Although its precise origins are murky, most technologists agree that the first bona fide killer app was the electronic spreadsheet program, VisiCalc, introduced by Dan Bricklin and Bob Frankston in 1979. "Ben Rosen [who then wrote a computer industry newsletter and later founded VC firm Sevin-Rosen Partners, which funded Compaq Computer] described VisiCalc as the software tail that wagged the computer dog," recollects Stewart Alsop, a VC with New Enterprise Associates.

Pureblood killer apps were programs so compelling that people willingly forked over several thousand dollars for a machine just to use the software. "It might be that the killer app is now an outdated concept that really only applied to the PC," muses Alsop.

"The problem is," says Frankston, "you only recognize a killer app after it has become mundane."

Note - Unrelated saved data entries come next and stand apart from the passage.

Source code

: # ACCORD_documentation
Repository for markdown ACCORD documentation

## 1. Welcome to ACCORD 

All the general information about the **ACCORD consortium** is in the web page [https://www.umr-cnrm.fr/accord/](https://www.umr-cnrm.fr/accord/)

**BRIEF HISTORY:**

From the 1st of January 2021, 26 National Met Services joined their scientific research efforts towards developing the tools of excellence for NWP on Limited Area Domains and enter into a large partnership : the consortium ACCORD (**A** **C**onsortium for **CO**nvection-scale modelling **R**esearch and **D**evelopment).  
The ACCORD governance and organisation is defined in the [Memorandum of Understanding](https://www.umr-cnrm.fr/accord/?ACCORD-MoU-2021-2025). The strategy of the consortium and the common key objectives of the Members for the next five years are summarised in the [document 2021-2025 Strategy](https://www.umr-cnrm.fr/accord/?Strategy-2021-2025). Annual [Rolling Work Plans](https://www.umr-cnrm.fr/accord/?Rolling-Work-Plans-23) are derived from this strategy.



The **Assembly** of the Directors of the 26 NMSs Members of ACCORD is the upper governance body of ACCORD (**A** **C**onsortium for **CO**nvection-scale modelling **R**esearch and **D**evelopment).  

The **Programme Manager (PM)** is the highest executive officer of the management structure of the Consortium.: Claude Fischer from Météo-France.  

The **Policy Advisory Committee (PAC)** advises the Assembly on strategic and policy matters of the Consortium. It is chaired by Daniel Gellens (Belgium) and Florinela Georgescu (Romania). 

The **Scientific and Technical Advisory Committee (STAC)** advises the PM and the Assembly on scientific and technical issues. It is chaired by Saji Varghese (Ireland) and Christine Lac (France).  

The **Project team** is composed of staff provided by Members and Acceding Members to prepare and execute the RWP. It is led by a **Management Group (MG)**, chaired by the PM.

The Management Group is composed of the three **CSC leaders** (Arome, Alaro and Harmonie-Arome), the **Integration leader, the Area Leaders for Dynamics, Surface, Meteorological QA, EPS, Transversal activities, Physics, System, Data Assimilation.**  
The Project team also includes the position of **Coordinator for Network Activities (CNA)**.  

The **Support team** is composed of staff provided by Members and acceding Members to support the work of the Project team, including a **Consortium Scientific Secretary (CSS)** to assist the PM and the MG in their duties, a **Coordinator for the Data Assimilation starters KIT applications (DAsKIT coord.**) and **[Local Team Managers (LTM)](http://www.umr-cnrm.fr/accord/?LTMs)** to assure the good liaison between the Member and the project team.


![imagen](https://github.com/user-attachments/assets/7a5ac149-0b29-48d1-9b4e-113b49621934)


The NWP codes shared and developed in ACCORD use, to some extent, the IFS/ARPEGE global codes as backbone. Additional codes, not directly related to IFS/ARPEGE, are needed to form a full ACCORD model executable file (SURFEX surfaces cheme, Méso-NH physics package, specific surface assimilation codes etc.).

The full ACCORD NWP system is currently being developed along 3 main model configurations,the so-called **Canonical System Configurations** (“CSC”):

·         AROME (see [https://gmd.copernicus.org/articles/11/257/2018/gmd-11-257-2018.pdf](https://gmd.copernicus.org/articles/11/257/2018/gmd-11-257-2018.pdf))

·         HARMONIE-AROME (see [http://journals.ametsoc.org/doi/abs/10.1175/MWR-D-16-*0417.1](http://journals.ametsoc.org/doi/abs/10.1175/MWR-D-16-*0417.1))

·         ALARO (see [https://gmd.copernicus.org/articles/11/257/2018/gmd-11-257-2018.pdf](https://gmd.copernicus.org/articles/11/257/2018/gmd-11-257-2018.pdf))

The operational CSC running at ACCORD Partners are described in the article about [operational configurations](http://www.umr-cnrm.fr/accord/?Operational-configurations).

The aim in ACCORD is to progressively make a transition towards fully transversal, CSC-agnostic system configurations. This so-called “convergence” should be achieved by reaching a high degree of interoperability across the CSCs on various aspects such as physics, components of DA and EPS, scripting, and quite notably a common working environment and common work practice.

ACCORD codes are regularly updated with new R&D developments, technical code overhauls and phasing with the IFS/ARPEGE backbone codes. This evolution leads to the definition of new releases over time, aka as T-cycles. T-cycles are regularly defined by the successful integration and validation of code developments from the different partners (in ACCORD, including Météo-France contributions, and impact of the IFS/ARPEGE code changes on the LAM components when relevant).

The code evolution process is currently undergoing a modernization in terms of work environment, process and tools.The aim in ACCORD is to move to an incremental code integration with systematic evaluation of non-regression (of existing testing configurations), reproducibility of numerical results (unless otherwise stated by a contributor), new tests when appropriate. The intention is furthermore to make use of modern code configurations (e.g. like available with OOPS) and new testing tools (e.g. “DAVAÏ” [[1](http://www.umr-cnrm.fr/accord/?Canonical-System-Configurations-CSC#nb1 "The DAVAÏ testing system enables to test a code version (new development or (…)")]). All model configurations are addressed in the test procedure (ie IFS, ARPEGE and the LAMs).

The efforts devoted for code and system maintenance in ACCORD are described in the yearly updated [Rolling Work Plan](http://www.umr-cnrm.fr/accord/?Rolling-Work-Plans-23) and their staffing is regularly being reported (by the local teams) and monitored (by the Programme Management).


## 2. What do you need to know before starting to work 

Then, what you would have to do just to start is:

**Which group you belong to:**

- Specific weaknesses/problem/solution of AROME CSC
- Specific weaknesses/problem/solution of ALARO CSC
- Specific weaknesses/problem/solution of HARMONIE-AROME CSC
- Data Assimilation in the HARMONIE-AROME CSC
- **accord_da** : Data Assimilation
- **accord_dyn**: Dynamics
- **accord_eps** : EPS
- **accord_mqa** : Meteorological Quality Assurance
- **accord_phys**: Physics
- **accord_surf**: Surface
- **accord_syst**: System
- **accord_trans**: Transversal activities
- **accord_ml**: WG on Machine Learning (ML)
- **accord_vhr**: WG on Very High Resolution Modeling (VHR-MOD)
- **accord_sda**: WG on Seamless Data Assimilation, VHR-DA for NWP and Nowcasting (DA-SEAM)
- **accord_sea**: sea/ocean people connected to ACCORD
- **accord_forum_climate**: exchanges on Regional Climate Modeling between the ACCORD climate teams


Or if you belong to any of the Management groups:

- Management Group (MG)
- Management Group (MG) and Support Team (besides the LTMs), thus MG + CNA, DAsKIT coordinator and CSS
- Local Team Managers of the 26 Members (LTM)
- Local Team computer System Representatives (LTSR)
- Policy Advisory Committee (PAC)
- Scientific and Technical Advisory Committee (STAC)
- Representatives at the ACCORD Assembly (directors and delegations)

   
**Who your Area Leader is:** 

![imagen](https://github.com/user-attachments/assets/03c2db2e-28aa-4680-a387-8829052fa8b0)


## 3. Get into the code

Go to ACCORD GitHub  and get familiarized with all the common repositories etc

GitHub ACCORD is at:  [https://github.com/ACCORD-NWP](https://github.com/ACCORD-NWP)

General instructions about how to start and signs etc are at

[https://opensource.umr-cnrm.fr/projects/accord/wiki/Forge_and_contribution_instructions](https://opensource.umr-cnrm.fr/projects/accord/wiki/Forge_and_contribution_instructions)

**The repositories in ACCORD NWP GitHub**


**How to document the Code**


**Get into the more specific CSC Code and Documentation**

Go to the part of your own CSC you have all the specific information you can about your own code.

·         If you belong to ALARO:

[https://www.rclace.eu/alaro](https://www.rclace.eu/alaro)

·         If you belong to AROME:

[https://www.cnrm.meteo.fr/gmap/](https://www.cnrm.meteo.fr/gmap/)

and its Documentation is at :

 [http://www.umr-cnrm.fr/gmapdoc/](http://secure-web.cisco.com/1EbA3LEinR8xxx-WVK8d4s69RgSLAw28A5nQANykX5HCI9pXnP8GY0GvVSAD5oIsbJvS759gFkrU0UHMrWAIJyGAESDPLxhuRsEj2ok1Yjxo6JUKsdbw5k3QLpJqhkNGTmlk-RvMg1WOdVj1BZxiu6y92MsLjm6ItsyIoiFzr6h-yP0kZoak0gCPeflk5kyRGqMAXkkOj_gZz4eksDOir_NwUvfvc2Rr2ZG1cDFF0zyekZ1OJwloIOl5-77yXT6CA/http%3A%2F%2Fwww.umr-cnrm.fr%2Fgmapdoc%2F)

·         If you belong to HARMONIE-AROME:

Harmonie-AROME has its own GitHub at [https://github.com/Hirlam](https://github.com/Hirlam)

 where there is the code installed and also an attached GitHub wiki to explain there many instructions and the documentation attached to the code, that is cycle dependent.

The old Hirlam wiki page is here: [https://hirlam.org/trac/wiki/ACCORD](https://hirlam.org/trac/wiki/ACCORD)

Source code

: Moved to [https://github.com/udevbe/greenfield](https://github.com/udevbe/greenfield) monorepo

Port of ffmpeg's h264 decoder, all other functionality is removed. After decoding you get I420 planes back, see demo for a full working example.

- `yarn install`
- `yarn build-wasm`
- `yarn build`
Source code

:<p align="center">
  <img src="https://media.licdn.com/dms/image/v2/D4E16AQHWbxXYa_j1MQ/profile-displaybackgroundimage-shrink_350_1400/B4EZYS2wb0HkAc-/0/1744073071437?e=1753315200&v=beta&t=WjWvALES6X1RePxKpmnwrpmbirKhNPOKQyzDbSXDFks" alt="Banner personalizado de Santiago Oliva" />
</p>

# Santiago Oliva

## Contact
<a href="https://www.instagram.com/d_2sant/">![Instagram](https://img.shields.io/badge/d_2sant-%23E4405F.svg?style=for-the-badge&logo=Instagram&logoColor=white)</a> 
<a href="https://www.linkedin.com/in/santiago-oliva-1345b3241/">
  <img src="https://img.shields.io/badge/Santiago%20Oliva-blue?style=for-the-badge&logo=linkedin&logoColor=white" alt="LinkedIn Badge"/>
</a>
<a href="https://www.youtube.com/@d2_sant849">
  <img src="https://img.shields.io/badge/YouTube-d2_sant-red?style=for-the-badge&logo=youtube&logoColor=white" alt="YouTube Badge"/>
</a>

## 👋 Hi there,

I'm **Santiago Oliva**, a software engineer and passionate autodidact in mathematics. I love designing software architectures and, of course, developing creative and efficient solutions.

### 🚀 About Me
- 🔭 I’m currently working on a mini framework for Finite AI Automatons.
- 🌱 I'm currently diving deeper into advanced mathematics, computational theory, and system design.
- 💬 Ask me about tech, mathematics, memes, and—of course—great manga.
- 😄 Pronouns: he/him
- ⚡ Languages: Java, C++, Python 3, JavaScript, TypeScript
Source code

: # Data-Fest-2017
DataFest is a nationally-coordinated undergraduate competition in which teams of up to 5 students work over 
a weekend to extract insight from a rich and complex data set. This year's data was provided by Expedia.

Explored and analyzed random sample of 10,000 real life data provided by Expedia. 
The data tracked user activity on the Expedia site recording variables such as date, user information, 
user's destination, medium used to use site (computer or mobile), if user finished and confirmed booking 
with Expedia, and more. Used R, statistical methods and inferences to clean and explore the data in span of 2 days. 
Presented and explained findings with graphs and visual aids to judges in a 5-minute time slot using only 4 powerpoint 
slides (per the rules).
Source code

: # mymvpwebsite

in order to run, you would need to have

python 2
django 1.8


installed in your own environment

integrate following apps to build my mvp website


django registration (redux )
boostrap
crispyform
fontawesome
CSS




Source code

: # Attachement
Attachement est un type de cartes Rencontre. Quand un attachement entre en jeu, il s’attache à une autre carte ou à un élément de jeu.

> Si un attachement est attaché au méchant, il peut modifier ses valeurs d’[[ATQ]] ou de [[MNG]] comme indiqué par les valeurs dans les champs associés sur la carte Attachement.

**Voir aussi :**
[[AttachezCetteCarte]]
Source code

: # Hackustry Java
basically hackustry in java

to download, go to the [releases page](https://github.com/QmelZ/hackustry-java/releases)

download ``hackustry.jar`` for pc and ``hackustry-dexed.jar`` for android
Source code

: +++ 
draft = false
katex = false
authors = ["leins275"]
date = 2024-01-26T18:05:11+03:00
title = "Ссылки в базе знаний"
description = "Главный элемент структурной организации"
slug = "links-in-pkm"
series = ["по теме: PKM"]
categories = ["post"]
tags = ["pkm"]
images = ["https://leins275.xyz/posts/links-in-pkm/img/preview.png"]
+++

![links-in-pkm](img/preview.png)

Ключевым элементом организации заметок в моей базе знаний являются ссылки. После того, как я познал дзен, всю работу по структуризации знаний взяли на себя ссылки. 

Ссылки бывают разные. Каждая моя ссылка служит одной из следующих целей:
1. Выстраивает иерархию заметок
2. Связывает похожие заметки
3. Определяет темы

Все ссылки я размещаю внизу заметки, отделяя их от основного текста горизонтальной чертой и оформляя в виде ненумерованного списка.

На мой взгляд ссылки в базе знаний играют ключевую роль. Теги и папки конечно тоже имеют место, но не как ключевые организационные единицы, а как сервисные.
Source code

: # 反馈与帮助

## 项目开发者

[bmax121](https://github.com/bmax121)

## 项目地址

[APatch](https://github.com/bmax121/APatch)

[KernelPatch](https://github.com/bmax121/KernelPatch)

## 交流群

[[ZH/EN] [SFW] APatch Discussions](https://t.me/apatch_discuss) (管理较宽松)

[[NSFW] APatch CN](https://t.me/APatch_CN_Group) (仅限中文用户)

What's worse, even at their best, killer apps are not guaranteed golden geese. There are many examples of ideas that launched new industries and left their inventors collecting plaques and giving speeches but not basking on their own beaches. Based on the advice of attorneys, Bricklin and Frankston did not even try to patent their spreadsheet. (Both say they would do so now.) Netscape Communications gave away its browser, counting on revenue from licensing server software and selling "Mozilla" T-shirts to pay the bills. (They didn't.)

The most poignant example comes from Mui, who is also chief innovation officer for DiamondCluster International, a Chicago-based consultancy. Much of his firsthand experience in creating a killer app, Mui says, came from the work his firm did in helping Enron develop its broadband-capacity trading program. "We created a liquid market for broadband, changing how the commodity was thought of," Mui says. "But I don't know what has happened to it now," he adds, a little sadly.

In a flood of good ideas, only a few occur at the right time and have the right support to be marketplace successes, Frankston points out. "Is eBay a killer app? There were earlier auction sites, but eBay found the right combination," he says.